Heerlijk visioen
Ezechiël 1:28a
„Gelijk de gedaante van de boog, die in de wolk is ten dage des plasregens, alzo was de gedaante rondom; dit was de gedaante van de gelijkenis der heerlijkheid des Heeren.”
God zal niet toelaten dat degenen die Hij met Zijn bloed heeft verkoren en gekocht, zullen wegzinken in het verderf en de verdoemenis. „Gelijk de gedaante van de boog, die in de wolk is ten dage des plasregens, alzo was de gedaante rondom; dit was de gedaante van de gelijkenis der heerlijkheid des Heeren” (Ezechiël 1:28). Deze beschrijving wordt een visioen van God genoemd. De profeet was in vervoering van de Geest toen hij het zag.

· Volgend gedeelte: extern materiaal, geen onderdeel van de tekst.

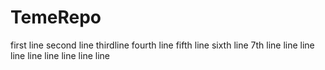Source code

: # TemeRepo
first line 
second line
thirdline
fourth line
fifth line
sixth line
7th line
line
line
line
line
line
line
line
line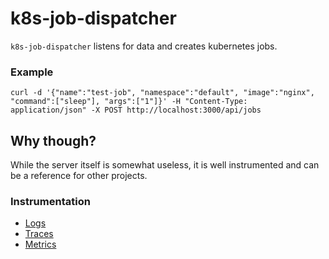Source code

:# k8s-job-dispatcher

`k8s-job-dispatcher` listens for data and creates kubernetes jobs.

### Example
`curl -d '{"name":"test-job", "namespace":"default", "image":"nginx", "command":["sleep"], "args":["1"]}' -H "Content-Type: application/json" -X POST http://localhost:3000/api/jobs`

## Why though?

While the server itself is somewhat useless, it is well instrumented and can be a reference for other projects.

### Instrumentation

* [Logs](./lib/logger.js)
* [Traces](./lib/tracer.js)
* [Metrics](./lib/metrics.js)
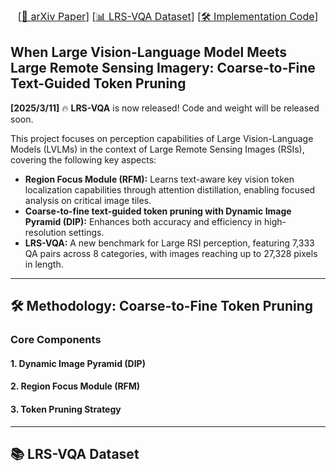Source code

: 
<font size=3><div align='center'>  
[[📖 arXiv Paper](#)] 
[[📊 LRS-VQA Dataset](#)] 
[[🛠️ Implementation Code](#)] 

</div></font>

## When Large Vision-Language Model Meets Large Remote Sensing Imagery: Coarse-to-Fine Text-Guided Token Pruning

**[2025/3/11]** 🔥 **LRS-VQA** is now released! Code and weight will be released soon.


This project focuses on  perception capabilities of Large Vision-Language Models (LVLMs) in the context of Large Remote Sensing Images (RSIs), covering the following key aspects:

- **Region Focus Module (RFM):** Learns text-aware key vision token localization capabilities through attention distillation, enabling focused analysis on critical image tiles.
- **Coarse-to-fine text-guided token pruning with Dynamic Image Pyramid (DIP):** Enhances both accuracy and efficiency in high-resolution settings.
- **LRS-VQA:** A new benchmark for Large RSI perception, featuring 7,333 QA pairs across 8 categories, with images reaching up to 27,328 pixels in length.

---

## 🛠️ **Methodology: Coarse-to-Fine Token Pruning**

### Core Components

#### 1. **Dynamic Image Pyramid (DIP)**


#### 2. **Region Focus Module (RFM)**


#### 3. **Token Pruning Strategy**


---

## 📚 **LRS-VQA Dataset**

De nationale kerk van de Joden verkeerde nu in ballingschap en het overblijfsel naar de verkiezing der genade deelde ook in deze rampspoed. Voor hun bemoediging werd dit visioen zelfs in het land waar zij balling waren, geopenbaard. Hoewel deze visioenen als zodanig maar twee keer werden geopenbaard (Ezechiël 2 en 10), vinden we alles wat ze betekenen in het boek Openbaring en worden de vruchten hiervan gevonden in het bevindelijke leven van Gods kinderen. De voorstelling van de Heere, Die uitgaat om Zijn Woord te laten bedienen, zoals deze aan de profeet werd geopenbaard, duidt niet op een zaak van voorbijgaande aard, maar moest tonen hoe de Heere zelfs onder de heidenen –want dit visioen werd niet gezien in het Heilige Land– zou uitgaan in de tijd van het Evangelie. Zo is Hij ook uitgegaan, zolang Hij een Kerk heeft in de wereld.